Danastri sendirian di dalam ketika Cindhe mengetuk pintu kamarnya yang terbuka dan tertutup gorden tipis. Gadis muda itu membawa sebuah kotak kayu di pelukkannya.

"Ada apa?" 

Cindhe duduk di laintai di samping dipan Danastri. Dia meletakkan kotak kayu yang dibawanya di hadapan Danastri dan mendorongnya mendekat.

"Saat itu Ndoro Ajeng pernah mengatakan pada saya untuk memberikan kotak ini jika suatu hari saya merasa Ndoro berubah."

Danastri memandangi kotak itu sebentar lalu beralih pada Cindhe. "Apa ini?"

"Saya tidak tahu. Ndoro memasukan banyak barang-barang ke dalamnya."

Danastri meraih kotak itu dan memandangi bagian luarnya. 

Pintu kamarnya diketuk lagi. Astaka berdiri bersandar pada kusen pintu memandangi Danastri dan Cindhe.

"Sudah malam. Pulanglah, Cindhe!"

Cindhe berdiri sambil menepuk-nepuk bagian belakang kainnya bekas duduk. 

"Ndoro butuh sesuatu yang lain sebelum saya pulang?"

Danastri menggeleng.

"Saya di ruang duduk kalau kau butuh sesuatu." Kata Astaka.

"Tidak apa.

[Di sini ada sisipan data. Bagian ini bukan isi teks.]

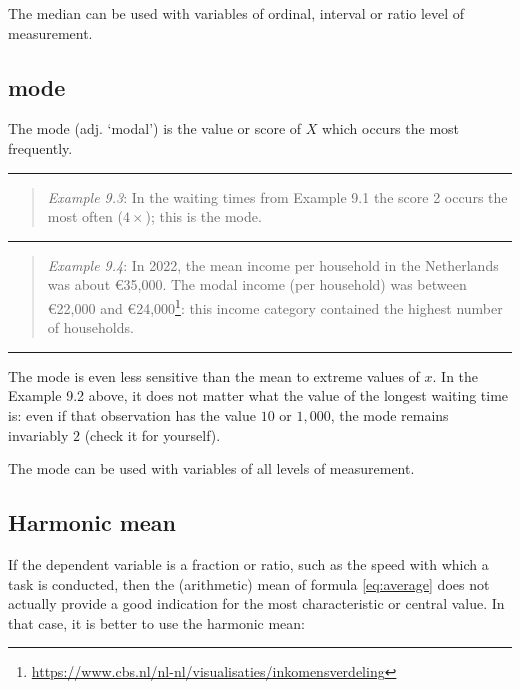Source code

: \documentclass[
]{book}
\begin{document}
The median can be used with variables of ordinal, interval or ratio
level of measurement.

\subsection{mode}\label{mode}

The mode (adj. `modal') is the value or score of \(X\) which occurs
the most frequently.

\begin{center}\rule{0.5\linewidth}{0.5pt}\end{center}

\begin{quote}
\emph{Example 9.3}: In the waiting times from Example 9.1
the score 2 occurs the most often (\(4\times\)); this is the mode.
\end{quote}

\begin{center}\rule{0.5\linewidth}{0.5pt}\end{center}

\begin{quote}
\emph{Example 9.4}: In 2022, the mean income per household in the Netherlands was about €35,000.
The modal income (per household) was between €22,000 and €24,000\footnote{\url{https://www.cbs.nl/nl-nl/visualisaties/inkomensverdeling}}: this income category contained the highest number of households.
\end{quote}

\begin{center}\rule{0.5\linewidth}{0.5pt}\end{center}

The mode is even less sensitive than the mean to extreme values of
\(x\). In the Example 9.2 above, it does not matter what the value of
the longest waiting time is: even if that observation has the value \(10\) or
\(1,000\), the mode remains invariably \(2\) (check it for yourself).

The mode can be used with variables of all levels of measurement.

\subsection{Harmonic mean}\label{sec:harmonicmean}

If the dependent variable is a fraction or ratio,
such as the speed with which a task is conducted, then
the (arithmetic) mean of formula \eqref{eq:average} does
not actually provide a good indication for the
most characteristic or central value. In that case, it is better
to use the harmonic mean:
\end{document}
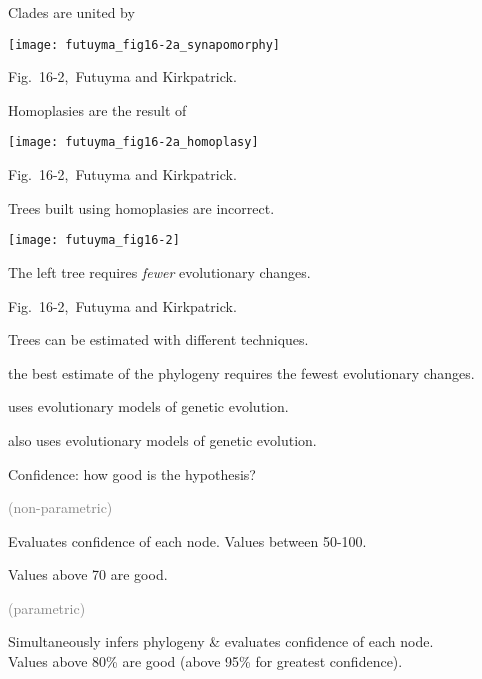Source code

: \documentclass[t,handout]{beamer}  %
\begin{document}
\begin{frame}[t,plain]{Clades are united by }
	
	\centering
	
	\texttt{[image: futuyma\_fig16-2a\_synapomorphy]}
	
\vfilll

\tiny \hfill Fig.~16-2, \textcopyright\,Futuyma and Kirkpatrick.
\end{frame}
%
\begin{frame}[t,plain]{Homoplasies are the result of }

	\centering

	\texttt{[image: futuyma\_fig16-2a\_homoplasy]}

	\vfilll

	\tiny \hfill Fig.~16-2, \textcopyright\,Futuyma and Kirkpatrick.
\end{frame}
%
%
\begin{frame}[t,plain]{Trees built using homoplasies are incorrect.}

\texttt{[image: futuyma\_fig16-2]}

\hangpara The left tree requires \emph{fewer} evolutionary changes.

\vfilll

\tiny \hfill Fig.~16-2, \textcopyright\,Futuyma and Kirkpatrick.
\end{frame}
%
%
\begin{frame}[t,plain]{Trees can be estimated with different techniques.}

\hangpara {} the best estimate of the phylogeny requires the fewest evolutionary changes.

\hangpara {} uses evolutionary models of genetic evolution.

\hangpara {} also uses evolutionary models of genetic evolution.

\end{frame}
%
\begin{frame}[t,plain]{Confidence: how good is the hypothesis?}

\hangpara {} \textcolor{gray}{(non-parametric)} 

\quad Evaluates confidence of each node.
Values between 50-100.\\  

\smallskip

\quad Values above 70 are good.

\hangpara {} \textcolor{gray}{(parametric)} 

\quad Simultaneously infers phylogeny \& evaluates confidence of each node.
\\

\quad Values above 80\% are good (above 95\% for greatest confidence).

\end{frame}
\end{document}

Pulanglah! Istirahat!" Jawab Danastri.

Astaka mengucapkan selamat malam lalu menutup pintu.


Lampu Minyak yang ada di atas meja di samping dipannya ia tarik mendekat. Danastri duduk di atas dipan menghadap ke meja. Kotak kayu yang diberikan Cindhe ia letakan di atas meja dan mulai membukanya. 

Ada beberapa ikat bunga yang sudah dikeringkan di dalam kotak. Berbagai ragam bunga dan daun diikat menjadi satu. Ada pembungkus kulit cokelat tipis dan setumpuk kertas. dua kotak kayu kecil, dan sebuah buku dengan sampul kulit tebal dan ukiran namanya di sampul bagian depan.

Danastri membuka salah satu kotak dan mengeluarkan sebuah bros. Ada sebuah bros cantik terbuat dari tembaga gelap yang ditengahnya ada sebuah batu oval biru besar. batu oval itu dikelilingi ranting yang ada bunga-bunganya yang di tengah bunganya ada batu-batu kecil berwarna hijau.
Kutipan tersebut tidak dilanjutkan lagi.